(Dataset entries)
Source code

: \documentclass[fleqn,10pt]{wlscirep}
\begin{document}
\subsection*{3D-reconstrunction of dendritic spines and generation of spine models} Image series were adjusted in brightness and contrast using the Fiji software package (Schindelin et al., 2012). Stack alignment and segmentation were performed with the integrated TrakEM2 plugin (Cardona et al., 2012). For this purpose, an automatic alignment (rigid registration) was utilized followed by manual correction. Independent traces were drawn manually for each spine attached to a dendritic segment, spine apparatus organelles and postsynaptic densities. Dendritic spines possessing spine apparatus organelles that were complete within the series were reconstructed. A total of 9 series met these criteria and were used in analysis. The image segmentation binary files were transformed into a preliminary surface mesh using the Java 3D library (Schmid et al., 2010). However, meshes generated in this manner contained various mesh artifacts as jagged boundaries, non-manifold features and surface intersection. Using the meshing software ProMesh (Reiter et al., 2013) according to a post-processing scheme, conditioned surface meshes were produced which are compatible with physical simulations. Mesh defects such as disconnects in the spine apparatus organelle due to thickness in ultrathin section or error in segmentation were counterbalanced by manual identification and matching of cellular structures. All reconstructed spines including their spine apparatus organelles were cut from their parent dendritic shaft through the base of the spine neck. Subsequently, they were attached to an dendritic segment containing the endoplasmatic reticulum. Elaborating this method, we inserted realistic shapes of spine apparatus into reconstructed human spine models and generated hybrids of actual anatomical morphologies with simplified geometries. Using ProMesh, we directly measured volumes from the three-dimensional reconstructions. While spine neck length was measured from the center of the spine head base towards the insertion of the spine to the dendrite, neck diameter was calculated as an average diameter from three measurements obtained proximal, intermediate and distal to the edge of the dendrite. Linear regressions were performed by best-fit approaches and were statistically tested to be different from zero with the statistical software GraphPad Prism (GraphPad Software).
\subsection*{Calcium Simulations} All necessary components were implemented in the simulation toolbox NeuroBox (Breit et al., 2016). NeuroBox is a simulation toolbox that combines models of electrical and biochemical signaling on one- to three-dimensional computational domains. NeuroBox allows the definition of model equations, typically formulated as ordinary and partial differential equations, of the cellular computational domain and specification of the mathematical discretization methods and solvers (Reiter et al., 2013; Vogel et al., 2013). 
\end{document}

> ACTIVITY
Nothing may be omitted; retype every record exactly.

> ANSWER BOX
Source code

: \documentclass[fleqn,10pt]{wlscirep}
\begin{document}
\subsection*{3D-reconstrunction of dendritic spines and generation of spine models} Image series were adjusted in brightness and contrast using the Fiji software package (Schindelin et al., 2012). Stack alignment and segmentation were performed with the integrated TrakEM2 plugin (Cardona et al., 2012). For this purpose, an automatic alignment (rigid registration) was utilized followed by manual correction. Independent traces were drawn manually for each spine attached to a dendritic segment, spine apparatus organelles and postsynaptic densities. Dendritic spines possessing spine apparatus organelles that were complete within the series were reconstructed. A total of 9 series met these criteria and were used in analysis. The image segmentation binary files were transformed into a preliminary surface mesh using the Java 3D library (Schmid et al., 2010). However, meshes generated in this manner contained various mesh artifacts as jagged boundaries, non-manifold features and surface intersection. Using the meshing software ProMesh (Reiter et al., 2013) according to a post-processing scheme, conditioned surface meshes were produced which are compatible with physical simulations. Mesh defects such as disconnects in the spine apparatus organelle due to thickness in ultrathin section or error in segmentation were counterbalanced by manual identification and matching of cellular structures. All reconstructed spines including their spine apparatus organelles were cut from their parent dendritic shaft through the base of the spine neck. Subsequently, they were attached to an dendritic segment containing the endoplasmatic reticulum. Elaborating this method, we inserted realistic shapes of spine apparatus into reconstructed human spine models and generated hybrids of actual anatomical morphologies with simplified geometries. Using ProMesh, we directly measured volumes from the three-dimensional reconstructions. While spine neck length was measured from the center of the spine head base towards the insertion of the spine to the dendrite, neck diameter was calculated as an average diameter from three measurements obtained proximal, intermediate and distal to the edge of the dendrite. Linear regressions were performed by best-fit approaches and were statistically tested to be different from zero with the statistical software GraphPad Prism (GraphPad Software).
\subsection*{Calcium Simulations} All necessary components were implemented in the simulation toolbox NeuroBox (Breit et al., 2016). NeuroBox is a simulation toolbox that combines models of electrical and biochemical signaling on one- to three-dimensional computational domains. NeuroBox allows the definition of model equations, typically formulated as ordinary and partial differential equations, of the cellular computational domain and specification of the mathematical discretization methods and solvers (Reiter et al., 2013; Vogel et al., 2013). 
\end{document}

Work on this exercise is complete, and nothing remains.